═════ Dataset content

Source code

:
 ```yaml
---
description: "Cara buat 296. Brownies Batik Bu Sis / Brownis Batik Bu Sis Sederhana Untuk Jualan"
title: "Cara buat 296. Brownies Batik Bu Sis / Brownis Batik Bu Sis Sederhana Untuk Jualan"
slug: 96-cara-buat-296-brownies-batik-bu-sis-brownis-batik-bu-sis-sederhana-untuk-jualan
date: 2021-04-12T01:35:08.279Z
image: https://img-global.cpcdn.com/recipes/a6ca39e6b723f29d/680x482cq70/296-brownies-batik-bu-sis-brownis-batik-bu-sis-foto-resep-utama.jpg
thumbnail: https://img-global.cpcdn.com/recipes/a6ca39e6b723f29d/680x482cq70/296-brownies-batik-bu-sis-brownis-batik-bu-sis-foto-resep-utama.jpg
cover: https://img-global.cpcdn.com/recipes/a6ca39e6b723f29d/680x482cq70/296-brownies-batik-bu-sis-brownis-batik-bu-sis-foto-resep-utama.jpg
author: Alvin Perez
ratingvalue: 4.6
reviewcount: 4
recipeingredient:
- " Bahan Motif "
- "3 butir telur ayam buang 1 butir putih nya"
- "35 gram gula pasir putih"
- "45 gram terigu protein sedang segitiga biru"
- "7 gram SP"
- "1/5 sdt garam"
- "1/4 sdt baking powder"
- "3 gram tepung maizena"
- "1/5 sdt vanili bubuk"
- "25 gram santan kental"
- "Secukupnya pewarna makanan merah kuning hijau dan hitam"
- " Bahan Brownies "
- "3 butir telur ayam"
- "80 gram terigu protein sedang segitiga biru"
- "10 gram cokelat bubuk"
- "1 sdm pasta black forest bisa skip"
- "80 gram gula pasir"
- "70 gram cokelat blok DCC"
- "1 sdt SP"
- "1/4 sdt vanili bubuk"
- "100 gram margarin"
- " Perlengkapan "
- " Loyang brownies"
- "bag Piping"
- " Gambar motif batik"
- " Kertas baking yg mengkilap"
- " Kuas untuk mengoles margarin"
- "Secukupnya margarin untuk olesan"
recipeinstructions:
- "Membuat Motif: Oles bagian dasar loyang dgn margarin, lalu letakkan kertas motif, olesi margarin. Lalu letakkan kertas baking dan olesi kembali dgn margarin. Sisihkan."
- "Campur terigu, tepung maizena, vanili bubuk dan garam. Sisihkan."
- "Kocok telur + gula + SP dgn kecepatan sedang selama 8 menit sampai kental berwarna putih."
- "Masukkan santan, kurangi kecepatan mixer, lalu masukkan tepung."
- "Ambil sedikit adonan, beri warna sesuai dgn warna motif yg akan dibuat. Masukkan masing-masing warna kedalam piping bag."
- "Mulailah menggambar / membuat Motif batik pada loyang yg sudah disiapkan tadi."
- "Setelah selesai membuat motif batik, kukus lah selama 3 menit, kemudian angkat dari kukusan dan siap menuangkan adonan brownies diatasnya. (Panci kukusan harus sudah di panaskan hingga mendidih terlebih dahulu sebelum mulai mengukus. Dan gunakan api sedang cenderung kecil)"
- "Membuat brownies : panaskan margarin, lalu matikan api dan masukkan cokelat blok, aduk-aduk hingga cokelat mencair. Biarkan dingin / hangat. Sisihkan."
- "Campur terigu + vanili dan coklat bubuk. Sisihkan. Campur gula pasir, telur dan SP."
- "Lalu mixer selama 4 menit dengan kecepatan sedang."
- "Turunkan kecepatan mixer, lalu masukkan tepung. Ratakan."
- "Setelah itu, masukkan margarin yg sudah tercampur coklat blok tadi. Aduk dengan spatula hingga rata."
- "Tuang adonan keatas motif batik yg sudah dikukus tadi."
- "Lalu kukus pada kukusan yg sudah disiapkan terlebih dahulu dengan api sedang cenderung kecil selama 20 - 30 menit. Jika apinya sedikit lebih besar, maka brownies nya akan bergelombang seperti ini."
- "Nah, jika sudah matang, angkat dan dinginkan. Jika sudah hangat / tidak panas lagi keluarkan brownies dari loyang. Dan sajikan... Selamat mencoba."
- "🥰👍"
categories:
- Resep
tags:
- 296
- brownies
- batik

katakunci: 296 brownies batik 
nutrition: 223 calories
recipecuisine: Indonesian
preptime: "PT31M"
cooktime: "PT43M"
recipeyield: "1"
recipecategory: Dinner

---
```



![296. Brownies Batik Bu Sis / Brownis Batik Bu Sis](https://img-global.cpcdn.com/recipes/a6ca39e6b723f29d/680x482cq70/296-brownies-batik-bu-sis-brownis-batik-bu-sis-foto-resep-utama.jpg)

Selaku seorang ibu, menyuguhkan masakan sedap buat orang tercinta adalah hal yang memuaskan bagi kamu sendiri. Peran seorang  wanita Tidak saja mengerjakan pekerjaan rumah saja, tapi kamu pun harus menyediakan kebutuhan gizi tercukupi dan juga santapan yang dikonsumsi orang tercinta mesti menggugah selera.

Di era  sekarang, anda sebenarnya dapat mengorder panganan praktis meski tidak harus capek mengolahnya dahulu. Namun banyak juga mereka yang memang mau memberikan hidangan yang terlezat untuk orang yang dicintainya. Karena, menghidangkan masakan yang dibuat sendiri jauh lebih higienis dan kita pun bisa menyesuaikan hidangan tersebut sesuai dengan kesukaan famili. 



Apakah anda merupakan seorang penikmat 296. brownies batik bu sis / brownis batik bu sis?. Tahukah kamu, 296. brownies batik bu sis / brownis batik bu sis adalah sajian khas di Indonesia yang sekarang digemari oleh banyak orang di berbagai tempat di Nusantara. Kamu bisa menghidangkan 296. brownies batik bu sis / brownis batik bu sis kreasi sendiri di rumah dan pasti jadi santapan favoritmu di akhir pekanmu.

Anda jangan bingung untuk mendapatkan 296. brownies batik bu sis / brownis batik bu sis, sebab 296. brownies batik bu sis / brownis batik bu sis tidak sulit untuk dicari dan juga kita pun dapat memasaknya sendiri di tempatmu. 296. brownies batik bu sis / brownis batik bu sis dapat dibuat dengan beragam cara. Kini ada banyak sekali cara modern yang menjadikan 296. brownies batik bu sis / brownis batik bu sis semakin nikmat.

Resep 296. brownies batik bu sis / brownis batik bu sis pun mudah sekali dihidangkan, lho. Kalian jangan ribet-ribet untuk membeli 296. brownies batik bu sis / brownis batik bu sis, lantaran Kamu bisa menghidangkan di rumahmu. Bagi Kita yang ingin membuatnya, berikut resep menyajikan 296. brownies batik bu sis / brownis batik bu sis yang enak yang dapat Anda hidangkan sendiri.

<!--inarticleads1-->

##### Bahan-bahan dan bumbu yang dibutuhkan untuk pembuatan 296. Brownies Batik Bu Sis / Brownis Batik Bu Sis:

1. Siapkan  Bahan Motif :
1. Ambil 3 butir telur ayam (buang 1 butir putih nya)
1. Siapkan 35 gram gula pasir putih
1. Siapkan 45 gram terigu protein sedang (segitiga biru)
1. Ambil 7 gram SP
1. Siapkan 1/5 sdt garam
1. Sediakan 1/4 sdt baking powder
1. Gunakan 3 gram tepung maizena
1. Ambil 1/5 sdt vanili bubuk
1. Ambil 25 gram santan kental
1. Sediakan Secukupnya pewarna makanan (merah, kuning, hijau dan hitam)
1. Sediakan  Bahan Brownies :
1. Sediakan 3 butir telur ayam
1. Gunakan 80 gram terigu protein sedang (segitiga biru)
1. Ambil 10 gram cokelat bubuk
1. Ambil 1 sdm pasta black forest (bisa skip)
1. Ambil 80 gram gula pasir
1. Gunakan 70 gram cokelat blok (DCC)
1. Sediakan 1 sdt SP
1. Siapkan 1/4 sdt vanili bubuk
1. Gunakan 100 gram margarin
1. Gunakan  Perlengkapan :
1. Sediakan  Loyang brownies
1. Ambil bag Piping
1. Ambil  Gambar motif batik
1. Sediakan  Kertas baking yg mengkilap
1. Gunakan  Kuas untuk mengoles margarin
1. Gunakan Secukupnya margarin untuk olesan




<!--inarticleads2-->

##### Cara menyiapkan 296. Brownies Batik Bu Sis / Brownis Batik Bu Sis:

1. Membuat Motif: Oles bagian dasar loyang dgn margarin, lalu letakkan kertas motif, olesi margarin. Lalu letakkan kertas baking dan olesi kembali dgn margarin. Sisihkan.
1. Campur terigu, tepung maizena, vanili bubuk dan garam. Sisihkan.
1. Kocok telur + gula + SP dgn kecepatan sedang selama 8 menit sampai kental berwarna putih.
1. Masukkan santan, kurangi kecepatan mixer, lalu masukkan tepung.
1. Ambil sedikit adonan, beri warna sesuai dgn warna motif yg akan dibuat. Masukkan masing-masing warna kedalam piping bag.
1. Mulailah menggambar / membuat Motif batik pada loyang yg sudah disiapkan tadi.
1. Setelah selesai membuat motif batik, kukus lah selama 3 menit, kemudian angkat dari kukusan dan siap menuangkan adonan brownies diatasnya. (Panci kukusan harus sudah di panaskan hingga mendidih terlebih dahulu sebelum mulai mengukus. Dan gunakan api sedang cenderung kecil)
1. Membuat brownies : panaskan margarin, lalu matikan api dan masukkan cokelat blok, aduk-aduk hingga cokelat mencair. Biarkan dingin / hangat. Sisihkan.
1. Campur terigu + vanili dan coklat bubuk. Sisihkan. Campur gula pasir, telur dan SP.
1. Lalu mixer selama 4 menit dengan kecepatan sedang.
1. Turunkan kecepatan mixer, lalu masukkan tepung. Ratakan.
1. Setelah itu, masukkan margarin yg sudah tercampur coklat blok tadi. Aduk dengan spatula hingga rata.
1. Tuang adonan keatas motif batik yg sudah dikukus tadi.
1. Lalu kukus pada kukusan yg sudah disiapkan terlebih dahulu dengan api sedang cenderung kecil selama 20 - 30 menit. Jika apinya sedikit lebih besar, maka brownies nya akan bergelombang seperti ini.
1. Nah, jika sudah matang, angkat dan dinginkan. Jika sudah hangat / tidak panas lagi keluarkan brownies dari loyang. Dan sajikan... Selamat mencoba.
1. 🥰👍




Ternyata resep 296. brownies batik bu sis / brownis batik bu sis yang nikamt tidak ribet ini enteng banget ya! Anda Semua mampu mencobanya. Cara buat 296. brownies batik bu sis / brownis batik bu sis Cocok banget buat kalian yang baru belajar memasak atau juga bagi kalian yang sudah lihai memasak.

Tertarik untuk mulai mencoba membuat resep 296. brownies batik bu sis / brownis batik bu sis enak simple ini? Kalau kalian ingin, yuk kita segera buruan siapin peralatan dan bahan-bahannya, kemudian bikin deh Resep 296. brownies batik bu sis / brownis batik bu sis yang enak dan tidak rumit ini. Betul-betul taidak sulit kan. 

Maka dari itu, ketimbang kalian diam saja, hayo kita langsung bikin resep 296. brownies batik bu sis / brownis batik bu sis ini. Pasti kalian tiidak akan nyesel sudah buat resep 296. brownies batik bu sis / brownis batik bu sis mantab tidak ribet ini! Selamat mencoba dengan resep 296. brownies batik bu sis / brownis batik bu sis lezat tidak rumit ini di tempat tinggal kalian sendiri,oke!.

══════════

Filter the data for the string "hangat". Copy each matching line.

- "Membuat brownies : panaskan margarin, lalu matikan api dan masukkan cokelat blok, aduk-aduk hingga cokelat mencair. Biarkan dingin / hangat. Sisihkan."
- "Nah, jika sudah matang, angkat dan dinginkan. Jika sudah hangat / tidak panas lagi keluarkan brownies dari loyang. Dan sajikan... Selamat mencoba."
1. Membuat brownies : panaskan margarin, lalu matikan api dan masukkan cokelat blok, aduk-aduk hingga cokelat mencair. Biarkan dingin / hangat. Sisihkan.
1. Nah, jika sudah matang, angkat dan dinginkan. Jika sudah hangat / tidak panas lagi keluarkan brownies dari loyang. Dan sajikan... Selamat mencoba.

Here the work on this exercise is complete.